Weekly GitHub Report for Llama.cpp - 2024-12-09 12:00:20
Weekly GitHub Report for Llama.cpp
Thank you for subscribing to our weekly newsletter! Each week, we deliver a comprehensive summary of your GitHub project's latest activity right to your inbox, including an overview of your project's issues, pull requests, contributors, and commit activity.
Table of Contents
I. News
1.1 Recent Version Releases:
The current version of this repository is b4285
1.2 Other Noteworthy Updates:
II. Issues
2.1 Top 5 Active Issues:
We consider active issues to be issues that that have been commented on most frequently within the last week.
- Feature Request: Support for Qwen2-VL: This issue is a feature request for adding support for the Qwen2-VL model in the llama.cpp project, highlighting its state-of-the-art capabilities in visual understanding and video analysis. The request emphasizes the model's potential to enhance the project with advanced image and video comprehension features, which are licensed under Apache 2.0.

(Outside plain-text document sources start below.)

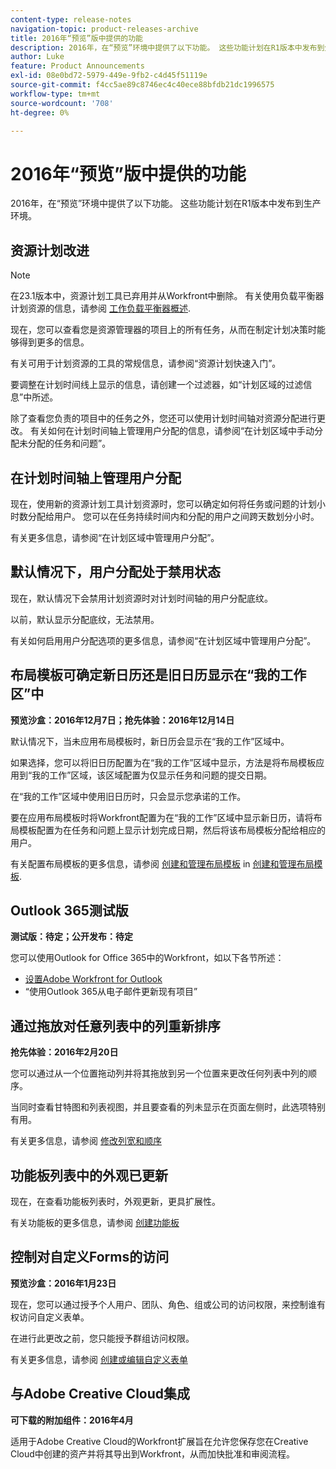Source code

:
 ```yaml
---
content-type: release-notes
navigation-topic: product-releases-archive
title: 2016年“预览”版中提供的功能
description: 2016年，在“预览”环境中提供了以下功能。 这些功能计划在R1版本中发布到生产环境。
author: Luke
feature: Product Announcements
exl-id: 08e0bd72-5979-449e-9fb2-c4d45f51119e
source-git-commit: f4cc5ae89c8746ec4c40ece88bfdb21dc1996575
workflow-type: tm+mt
source-wordcount: '708'
ht-degree: 0%

---
```


# 2016年“预览”版中提供的功能

2016年，在“预览”环境中提供了以下功能。 这些功能计划在R1版本中发布到生产环境。

## 资源计划改进

>[!NOTE]
>
>在23.1版本中，资源计划工具已弃用并从Workfront中删除。 有关使用负载平衡器计划资源的信息，请参阅 [工作负载平衡器概述](../../../../resource-mgmt/workload-balancer/overview-workload-balancer.md).

现在，您可以查看您是资源管理器的项目上的所有任务，从而在制定计划决策时能够得到更多的信息。

有关可用于计划资源的工具的常规信息，请参阅“资源计划快速入门”。

要调整在计划时间线上显示的信息，请创建一个过滤器，如“计划区域的过滤信息”中所述。

除了查看您负责的项目中的任务之外，您还可以使用计划时间轴对资源分配进行更改。 有关如何在计划时间轴上管理用户分配的信息，请参阅“在计划区域中手动分配未分配的任务和问题”。

## 在计划时间轴上管理用户分配

现在，使用新的资源计划工具计划资源时，您可以确定如何将任务或问题的计划小时数分配给用户。 您可以在任务持续时间内和分配的用户之间跨天数划分小时。

有关更多信息，请参阅“在计划区域中管理用户分配”。

## 默认情况下，用户分配处于禁用状态

现在，默认情况下会禁用计划资源时对计划时间轴的用户分配底纹。

以前，默认显示分配底纹，无法禁用。

有关如何启用用户分配选项的更多信息，请参阅“在计划区域中管理用户分配”。

## 布局模板可确定新日历还是旧日历显示在“我的工作区”中

**预览沙盒：2016年12月7日；抢先体验：2016年12月14日** 

默认情况下，当未应用布局模板时，新日历会显示在“我的工作”区域中。

如果选择，您可以将旧日历配置为在“我的工作”区域中显示，方法是将布局模板应用到“我的工作”区域，该区域配置为仅显示任务和问题的提交日期。

在“我的工作”区域中使用旧日历时，只会显示您承诺的工作。

要在应用布局模板时将Workfront配置为在“我的工作”区域中显示新日历，请将布局模板配置为在任务和问题上显示计划完成日期，然后将该布局模板分配给相应的用户。

有关配置布局模板的更多信息，请参阅 [创建和管理布局模板](../../../../administration-and-setup/customize-workfront/use-layout-templates/create-and-manage-layout-templates.md#customizing-my-work) in [创建和管理布局模板](../../../../administration-and-setup/customize-workfront/use-layout-templates/create-and-manage-layout-templates.md).

## Outlook 365测试版

**测试版：待定；公开发布：待定**

您可以使用Outlook for Office 365中的Workfront，如以下各节所述：

* [设置Adobe Workfront for Outlook](../../../../workfront-integrations-and-apps/using-workfront-with-outlook/set-up-workfront-for-outlook.md)
* “使用Outlook 365从电子邮件更新现有项目”

## 通过拖放对任意列表中的列重新排序

**抢先体验：2016年2月20日**

您可以通过从一个位置拖动列并将其拖放到另一个位置来更改任何列表中列的顺序。

当同时查看甘特图和列表视图，并且要查看的列未显示在页面左侧时，此选项特别有用。 

有关更多信息，请参阅 [修改列宽和顺序](../../../../reports-and-dashboards/reports/reporting-elements/modify-column-width-order.md)

## 功能板列表中的外观已更新

现在，在查看功能板列表时，外观更新，更具扩展性。

有关功能板的更多信息，请参阅 [创建功能板](../../../../reports-and-dashboards/dashboards/creating-and-managing-dashboards/create-dashboard.md)

## 控制对自定义Forms的访问

**预览沙盒：2016年1月23日**

现在，您可以通过授予个人用户、团队、角色、组或公司的访问权限，来控制谁有权访问自定义表单。 

在进行此更改之前，您只能授予群组访问权限。

有关更多信息，请参阅 [创建或编辑自定义表单](../../../../administration-and-setup/customize-workfront/create-manage-custom-forms/create-or-edit-a-custom-form.md)

## 与Adobe Creative Cloud集成

**可下载的附加组件：2016年4月**

适用于Adobe Creative Cloud的Workfront扩展旨在允许您保存您在Creative Cloud中创建的资产并将其导出到Workfront，从而加快批准和审阅流程。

- The comments section shows a mix of enthusiasm and technical discussions. Many users express support for the feature with "+1" comments, while others discuss technical challenges and progress updates. Some users report issues with implementation, such as compatibility with CUDA and CPU, and share solutions or workarounds. There are also discussions about the model's performance, quantization, and potential improvements, with some users offering to contribute to the development.
- Number of comments this week: None
- Performance bug: Speculative Decoding Performance Degradation: This issue reports a performance bug in the llama.cpp project, where speculative decoding is unexpectedly decreasing token generation speed across various model configurations and hardware platforms, including NVIDIA A100 and Apple M2 Pro. The user provides benchmark results showing a performance degradation ranging from 6.9% to 23.0% when speculative decoding is enabled, contrary to the expected behavior of increased speed.

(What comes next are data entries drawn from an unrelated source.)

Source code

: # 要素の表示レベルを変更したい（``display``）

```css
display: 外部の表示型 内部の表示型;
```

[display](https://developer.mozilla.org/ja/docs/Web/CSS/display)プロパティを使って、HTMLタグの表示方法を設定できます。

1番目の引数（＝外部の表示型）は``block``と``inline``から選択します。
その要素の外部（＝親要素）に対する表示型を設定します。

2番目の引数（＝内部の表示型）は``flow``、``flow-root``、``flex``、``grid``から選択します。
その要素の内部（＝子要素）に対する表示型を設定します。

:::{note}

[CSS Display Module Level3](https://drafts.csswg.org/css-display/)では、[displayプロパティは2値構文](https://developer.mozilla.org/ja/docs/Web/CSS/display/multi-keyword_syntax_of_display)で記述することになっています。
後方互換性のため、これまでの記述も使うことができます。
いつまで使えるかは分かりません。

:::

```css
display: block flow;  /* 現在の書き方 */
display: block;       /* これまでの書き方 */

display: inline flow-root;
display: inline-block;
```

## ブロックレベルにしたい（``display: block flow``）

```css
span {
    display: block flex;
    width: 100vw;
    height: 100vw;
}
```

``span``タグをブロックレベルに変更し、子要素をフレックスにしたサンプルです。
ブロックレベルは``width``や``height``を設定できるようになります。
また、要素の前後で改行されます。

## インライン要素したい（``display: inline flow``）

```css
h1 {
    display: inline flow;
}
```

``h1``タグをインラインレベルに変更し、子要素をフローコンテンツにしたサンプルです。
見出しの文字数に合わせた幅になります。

- The comments discuss various attempts to resolve the performance issue, including suggestions to use quantized draft models and adjust parameters like top-k and temperature. Users share their experiences with different hardware setups and model configurations, noting that speculative decoding often results in slower performance. Some users report specific scenarios where speculative decoding provides a speed-up, but these are rare and highly dependent on the prompt and quantization settings. The discussion highlights the challenge of finding suitable prompts and configurations to achieve the intended performance benefits of speculative decoding.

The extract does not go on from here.